A stevia é um edulcorante de origem natural, extraído das folhas de Stevia rebaudiana, uma planta sul-americana usada há séculos. O seu poder adoçante vem dos glicósidos de esteviol (esteviósido, rebaudiósido), compostos cerca de 200 a 300 vezes mais doces do que o açúcar de mesa e sem calorias.
A sucralose, por outro lado, é um edulcorante de síntese. É produzida a partir do açúcar, substituindo certos grupos por átomos de cloro. Essa alteração torna-a cerca de 600 vezes mais doce do que o açúcar e, sobretudo, não metabolizável: atravessa o organismo sem ser decomposta, logo sem aporte energético.

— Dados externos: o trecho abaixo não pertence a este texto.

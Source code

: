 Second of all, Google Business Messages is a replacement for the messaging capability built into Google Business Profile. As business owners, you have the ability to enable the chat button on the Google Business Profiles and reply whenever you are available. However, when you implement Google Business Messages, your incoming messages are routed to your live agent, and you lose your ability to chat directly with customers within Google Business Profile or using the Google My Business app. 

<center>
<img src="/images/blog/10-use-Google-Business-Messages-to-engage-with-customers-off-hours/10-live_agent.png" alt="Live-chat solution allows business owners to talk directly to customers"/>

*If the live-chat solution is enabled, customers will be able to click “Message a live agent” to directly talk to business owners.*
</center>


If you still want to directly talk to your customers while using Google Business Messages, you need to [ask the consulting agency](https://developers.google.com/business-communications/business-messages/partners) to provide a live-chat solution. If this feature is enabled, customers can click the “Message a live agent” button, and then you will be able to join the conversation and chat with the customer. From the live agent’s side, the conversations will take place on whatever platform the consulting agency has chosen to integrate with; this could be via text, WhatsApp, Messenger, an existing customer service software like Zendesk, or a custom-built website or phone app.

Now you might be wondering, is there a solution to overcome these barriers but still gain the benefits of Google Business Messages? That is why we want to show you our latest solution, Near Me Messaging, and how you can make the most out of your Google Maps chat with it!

Convém esclarecer já, porque envenena todo o debate: “natural” não significa “melhor”, e “de síntese” não significa “perigoso”. A cicuta e o arsénico são perfeitamente naturais. O que conta não são os rótulos de marketing, mas os dados toxicológicos e clínicos. Vamos vê-los.

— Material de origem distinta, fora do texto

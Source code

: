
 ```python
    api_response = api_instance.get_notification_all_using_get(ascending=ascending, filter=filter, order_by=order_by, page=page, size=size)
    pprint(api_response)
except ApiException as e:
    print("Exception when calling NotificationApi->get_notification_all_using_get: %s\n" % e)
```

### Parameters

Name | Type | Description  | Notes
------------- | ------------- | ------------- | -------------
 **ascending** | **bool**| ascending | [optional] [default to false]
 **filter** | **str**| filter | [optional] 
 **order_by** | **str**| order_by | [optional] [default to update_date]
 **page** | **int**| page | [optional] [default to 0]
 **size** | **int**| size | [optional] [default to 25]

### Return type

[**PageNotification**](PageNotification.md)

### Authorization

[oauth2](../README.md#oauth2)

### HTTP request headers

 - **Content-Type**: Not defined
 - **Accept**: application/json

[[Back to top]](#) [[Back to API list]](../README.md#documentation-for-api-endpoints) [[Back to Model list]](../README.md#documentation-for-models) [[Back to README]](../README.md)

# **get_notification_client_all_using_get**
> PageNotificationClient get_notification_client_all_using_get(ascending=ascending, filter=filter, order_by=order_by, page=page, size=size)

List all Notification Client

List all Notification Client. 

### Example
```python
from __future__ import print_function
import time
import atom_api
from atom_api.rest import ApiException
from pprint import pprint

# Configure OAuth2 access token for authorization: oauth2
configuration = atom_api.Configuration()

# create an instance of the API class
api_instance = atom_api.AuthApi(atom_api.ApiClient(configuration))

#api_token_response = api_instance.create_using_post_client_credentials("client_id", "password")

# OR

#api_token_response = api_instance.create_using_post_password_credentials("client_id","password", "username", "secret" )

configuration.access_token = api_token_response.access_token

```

Segurança: o que dizem a EFSA e os estudos?
Ambos os edulcorantes estão autorizados na Europa e limitados por uma dose diária admissível (DDA), ou seja, a quantidade que pode consumir todos os dias, a vida inteira, sem risco identificado.
- Stevia (glicósidos de esteviol): DDA fixada em 4 mg por kg de peso corporal por dia pela EFSA, expressa em equivalentes de esteviol.

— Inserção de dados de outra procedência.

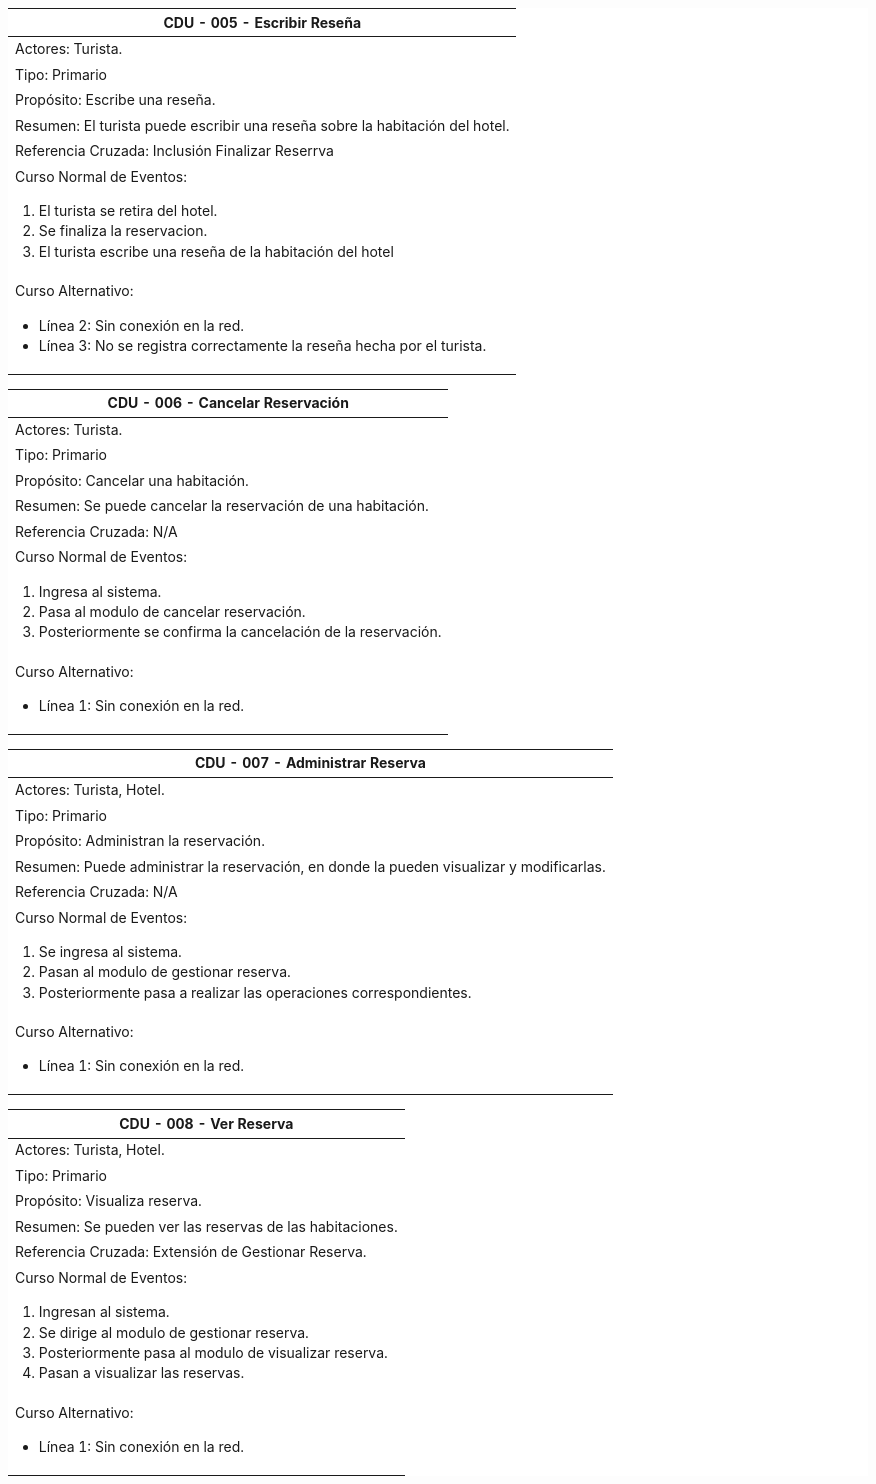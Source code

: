 |CDU - 005 - Escribir Reseña
|---|
|Actores: Turista.
|Tipo: Primario
|Propósito: Escribe una reseña.
|Resumen: El turista puede escribir una reseña sobre la habitación del hotel.
|Referencia Cruzada: Inclusión Finalizar Reserrva
|Curso Normal de Eventos: <ol> <li> El turista se retira del hotel. </li> <li> Se finaliza la reservacion. </li> <li> El turista escribe una reseña de la habitación del hotel </li> </ol>
|Curso Alternativo: <ul> <li> Línea 2: Sin conexión en la red.</li> <li> Línea 3: No se registra correctamente la reseña hecha por el turista.</li> </ul>

|CDU - 006 - Cancelar Reservación
|---|
|Actores: Turista.
|Tipo: Primario
|Propósito: Cancelar una habitación.
|Resumen: Se puede cancelar la reservación de una habitación.
|Referencia Cruzada: N/A
|Curso Normal de Eventos: <ol> <li> Ingresa al sistema. </li> <li> Pasa al modulo de cancelar reservación. </li> <li> Posteriormente se confirma la cancelación de la reservación. </li></ol>
|Curso Alternativo: <ul><li> Línea 1: Sin conexión en la red.</li> </ul>

|CDU - 007 - Administrar Reserva
|---|
|Actores: Turista, Hotel.
|Tipo: Primario
|Propósito: Administran la reservación.
|Resumen: Puede administrar la reservación, en donde la pueden visualizar y modificarlas.
|Referencia Cruzada: N/A
|Curso Normal de Eventos: <ol> <li> Se ingresa al sistema. </li> <li> Pasan al modulo de gestionar reserva. </li> <li> Posteriormente pasa a realizar las operaciones correspondientes. </li> </ol>
|Curso Alternativo: <ul> <li> Línea 1: Sin conexión en la red. </li></ul>

|CDU - 008 - Ver Reserva
|---|
|Actores: Turista, Hotel.
|Tipo: Primario
|Propósito: Visualiza reserva.
|Resumen: Se pueden ver las reservas de las habitaciones.
|Referencia Cruzada: Extensión de Gestionar Reserva.
|Curso Normal de Eventos: <ol> <li> Ingresan al sistema.</li><li> Se dirige al modulo de gestionar reserva.</li><li> Posteriormente pasa al modulo de visualizar reserva.</li><li> Pasan a visualizar las reservas. </li></ol>
|Curso Alternativo: <ul> <li> Línea 1: Sin conexión en la red. </li> </ul>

- Sucralose: DDA fixada em 15 mg por kg de peso corporal por dia pelas autoridades europeias.
Na prática, ambos os limites são amplos e difíceis de atingir num uso normal. Para uma pessoa de 70 kg, a DDA da sucralose corresponde a cerca de 1.050 mg por dia, o poder adoçante de várias centenas de gramas de açúcar. Estamos muito longe do que uma dose coloca num café ou num shaker. No plano regulamentar, os dois são considerados seguros nas doses de uso.
Stevia ou sucralose: qual é melhor para a saúde?
É a verdadeira pergunta que a maioria escreve às 23 horas, e a resposta honesta é: é mais matizado do que um vencedor único.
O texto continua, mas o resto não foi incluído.